Typically, ECT is administered in the early morning after an eight-to twelve-hour period of fasting, although mid-afternoon treatments are also used. A number of medications and muscle relaxants are given to the patient, and stimulus electrodes are placed on the head, either on one or both temporal lobes (for unilateral or bilateral ECT, respectively).

After the muscle relaxant has taken effect, the brain is stimulated with an electrical pulse lasting from a quarter of a second to two seconds. The pulse induces a seizure which usually lasts from 30 seconds to two minutes, during which time the patient is closely monitored.

After the treatment, the patient is brought to a recovery room where he or she remains until waking. The number of ECT treatments in a course of therapy varies between six and twelve. Treatments are given three times a week, for two to four weeks. Following ECT, most depressed patients are continued on antidepressant medication or lithium to reduce the risk of relapse. Sometimes, physicians give maintenance doses of ECT to their patients on an outpatient basis.
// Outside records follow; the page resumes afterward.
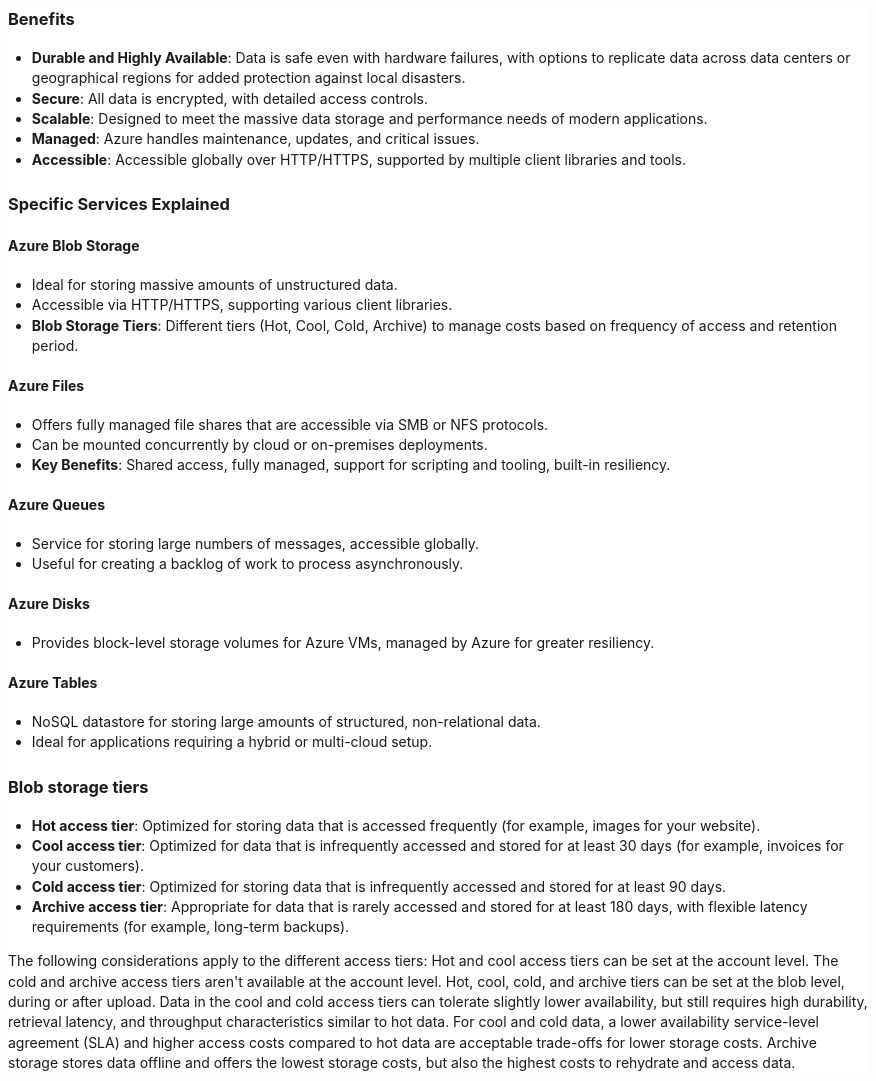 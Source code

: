 ### Benefits

- **Durable and Highly Available**: Data is safe even with hardware failures, with options to replicate data across data centers or geographical regions for added protection against local disasters.
- **Secure**: All data is encrypted, with detailed access controls.
- **Scalable**: Designed to meet the massive data storage and performance needs of modern applications.
- **Managed**: Azure handles maintenance, updates, and critical issues.
- **Accessible**: Accessible globally over HTTP/HTTPS, supported by multiple client libraries and tools.

### Specific Services Explained

#### Azure Blob Storage

- Ideal for storing massive amounts of unstructured data.
- Accessible via HTTP/HTTPS, supporting various client libraries.
- **Blob Storage Tiers**: Different tiers (Hot, Cool, Cold, Archive) to manage costs based on frequency of access and retention period.

#### Azure Files

- Offers fully managed file shares that are accessible via SMB or NFS protocols.
- Can be mounted concurrently by cloud or on-premises deployments.
- **Key Benefits**: Shared access, fully managed, support for scripting and tooling, built-in resiliency.

#### Azure Queues

- Service for storing large numbers of messages, accessible globally.
- Useful for creating a backlog of work to process asynchronously.

#### Azure Disks

- Provides block-level storage volumes for Azure VMs, managed by Azure for greater resiliency.

#### Azure Tables

- NoSQL datastore for storing large amounts of structured, non-relational data.
- Ideal for applications requiring a hybrid or multi-cloud setup.

### Blob storage tiers

- **Hot access tier**: Optimized for storing data that is accessed frequently (for example, images for your website).
- **Cool access tier**: Optimized for data that is infrequently accessed and stored for at least 30 days (for example, invoices for your customers).
- **Cold access tier**: Optimized for storing data that is infrequently accessed and stored for at least 90 days.
- **Archive access tier**: Appropriate for data that is rarely accessed and stored for at least 180 days, with flexible latency requirements (for example, long-term backups).

The following considerations apply to the different access tiers:
Hot and cool access tiers can be set at the account level. The cold and archive access tiers aren't available at the account level.
Hot, cool, cold, and archive tiers can be set at the blob level, during or after upload.
Data in the cool and cold access tiers can tolerate slightly lower availability, but still requires high durability, retrieval latency, and throughput characteristics similar to hot data. For cool and cold data, a lower availability service-level agreement (SLA) and higher access costs compared to hot data are acceptable trade-offs for lower storage costs.
Archive storage stores data offline and offers the lowest storage costs, but also the highest costs to rehydrate and access data.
What are the risks and adverse effects of ECT?

ECT is clearly less dangerous than it once was. Over the years, safer methods of administration have been developed, including the use of short-acting anesthetics, muscle relaxants, and adequate oxygenation, which have reduced the risk of physical injury and mortality.
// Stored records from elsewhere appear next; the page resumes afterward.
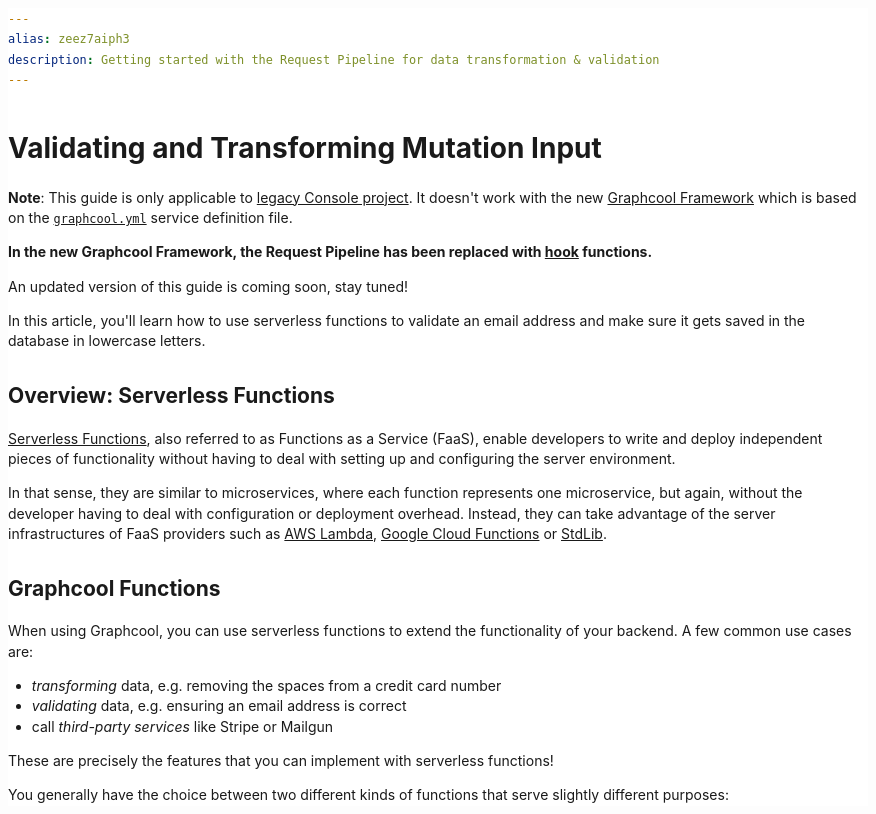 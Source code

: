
 ```yaml
---
alias: zeez7aiph3
description: Getting started with the Request Pipeline for data transformation & validation
---
```


# Validating and Transforming Mutation Input

<InfoBox type=warning>

**Note**: This guide is only applicable to [legacy Console project](!alias-aemieb1aev). It doesn't work with the new [Graphcool Framework](https://blog.graph.cool/graphcool-framework-preview-ff42081b1333) which is based on the [`graphcool.yml`](!alias-foatho8aip) service definition file.

**In the new Graphcool Framework, the Request Pipeline has been replaced with [hook](!alias-pa6guruhaf) functions.**

An updated version of this guide is coming soon, stay tuned!

</InfoBox>

In this article, you'll learn how to use serverless functions to validate an email address and make sure it gets saved in the database in lowercase letters.

<iframe width="560" height="315" src="https://www.youtube.com/embed/GSV58k05vZI" frameborder="0" allowfullscreen></iframe>

## Overview: Serverless Functions

[Serverless Functions](https://en.wikipedia.org/wiki/Serverless_computing), also referred to as Functions as a Service (FaaS), enable developers to write and deploy independent pieces of functionality without having to deal with setting up and configuring the server environment. 

In that sense, they are similar to microservices, where each function represents one microservice, but again, without the developer having to deal with configuration or deployment overhead. Instead, they can take advantage of the server infrastructures of FaaS providers such as [AWS Lambda](https://serverless.com/framework/docs/providers/aws/guide/functions/), [Google Cloud Functions](https://cloud.google.com/functions/) or [StdLib](https://stdlib.com/).


## Graphcool Functions

When using Graphcool, you can use serverless functions to extend the functionality of your backend. A few common use cases are:

- _transforming_ data, e.g. removing the spaces from a credit card number
- _validating_ data, e.g. ensuring an email address is correct
- call _third-party services_ like Stripe or Mailgun

These are precisely the features that you can implement with serverless functions! 

You generally have the choice between two different kinds of functions that serve slightly different purposes:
Yet even under optimal conditions of administration, the ECT seizure produces two main reactions-transient post-treatment confusion, and spotty but persistent memory loss.

Immediately after awakening from the treatment, the patient experiences confusion, temporary memory loss, and headache. Some people compare their experience to having a bad hangover. The time it takes to recover clear consciousness may vary from minutes to several hours, the exact length depending on the type of ECT administered (stimulating both hemispheres produces more confusion than unilateral ECT), as well as individual differences in the patients’ response patterns.
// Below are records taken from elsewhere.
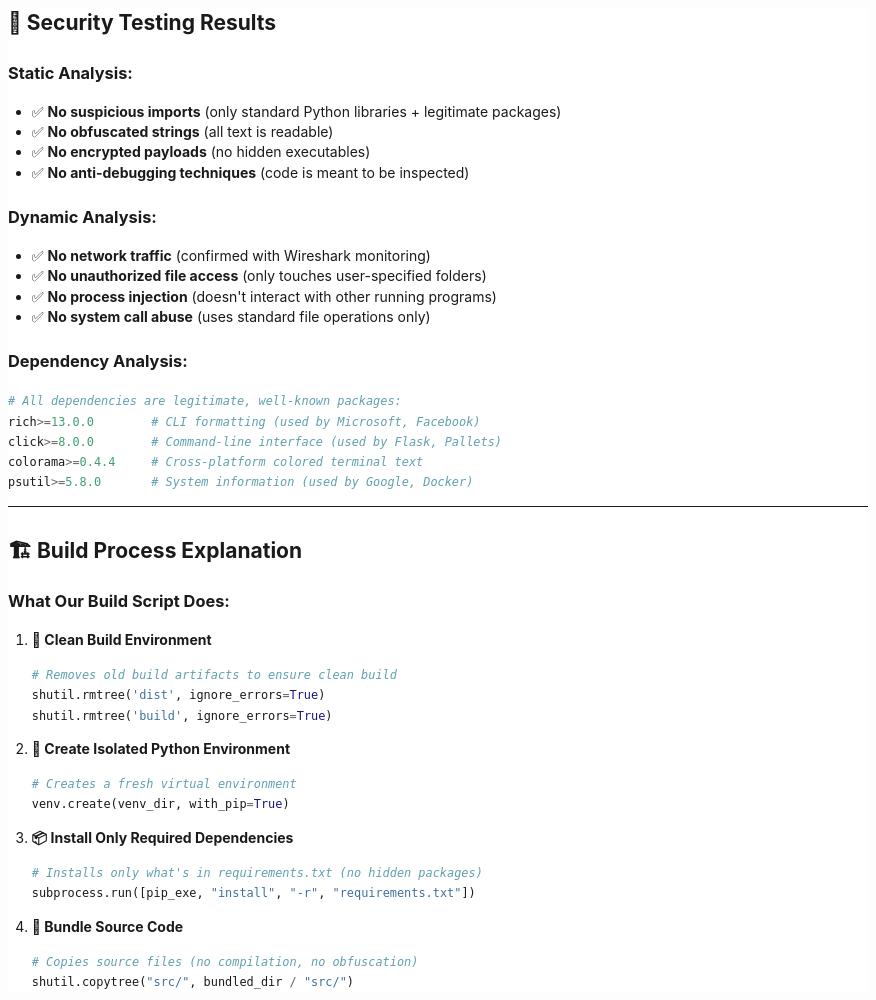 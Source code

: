
## 🧪 **Security Testing Results**

### **Static Analysis:**
- ✅ **No suspicious imports** (only standard Python libraries + legitimate packages)
- ✅ **No obfuscated strings** (all text is readable)
- ✅ **No encrypted payloads** (no hidden executables)
- ✅ **No anti-debugging techniques** (code is meant to be inspected)

### **Dynamic Analysis:**
- ✅ **No network traffic** (confirmed with Wireshark monitoring)
- ✅ **No unauthorized file access** (only touches user-specified folders)
- ✅ **No process injection** (doesn't interact with other running programs)
- ✅ **No system call abuse** (uses standard file operations only)

### **Dependency Analysis:**
```python
# All dependencies are legitimate, well-known packages:
rich>=13.0.0        # CLI formatting (used by Microsoft, Facebook)
click>=8.0.0        # Command-line interface (used by Flask, Pallets)
colorama>=0.4.4     # Cross-platform colored terminal text
psutil>=5.8.0       # System information (used by Google, Docker)
```

---

## 🏗️ **Build Process Explanation**

### **What Our Build Script Does:**

1. **🧹 Clean Build Environment**
   ```python
   # Removes old build artifacts to ensure clean build
   shutil.rmtree('dist', ignore_errors=True)
   shutil.rmtree('build', ignore_errors=True)
   ```

2. **🐍 Create Isolated Python Environment**
   ```python
   # Creates a fresh virtual environment
   venv.create(venv_dir, with_pip=True)
   ```

3. **📦 Install Only Required Dependencies**
   ```python
   # Installs only what's in requirements.txt (no hidden packages)
   subprocess.run([pip_exe, "install", "-r", "requirements.txt"])
   ```

4. **📁 Bundle Source Code**
   ```python
   # Copies source files (no compilation, no obfuscation)
   shutil.copytree("src/", bundled_dir / "src/")
   ```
The second side effect of ECT is memory loss which persists after the termination of a normal course of treatment. This amnesia seems to surround events that occurred around the time of the treatment, either several weeks before or after. For example, the patient may not remember who took him to the hospital or what gifts he gave a month before the treatment. The ability to learn and retain new information does not seem to be adversely affected, although learning difficulties may exist during the first few weeks after the treatment.

Because there is also a wide difference in individual perception of the memory deficit, the subjective loss can be extremely distressing to some and of little concern to others. For example, many patients who complain about autobiographical memory loss say that being free of depression is well worth whatever memory disruption they experience. Others insist, however, that they have suffered a terrible disruption to their memory and to their lives. Although the second group is in the minority (80 percent of people who have had ECT report that the procedure was no more frightening than going to the dentist), accounts of the suffering of those who perceive they have been harmed may add to the apprehension of many patients who consider ECT treatment.


ECT remains controversial despite its documented benefits. This controversy is perpetuated by the following factors: the nature of the treatment itself, its history of abuse, unfavorable media presentations, compelling testimony of former patients, special attention by the legal system, and uneven distribution of ECT use among practitioners and facilities.

Nonetheless, ECT is demonstrably effective for a narrow range of severe psychiatric disorders-delusional and severe endogenous depression, manic episodes, and certain schizophrenic syndromes. There are, however, significant side effects, especially confused states and persistent memory deficits for events during the weeks surrounding the ECT treatment. Proper administration of ECT can reduce potential side effects while still providing for adequate therapeutic effects.

Would you consider going for this form of treatment?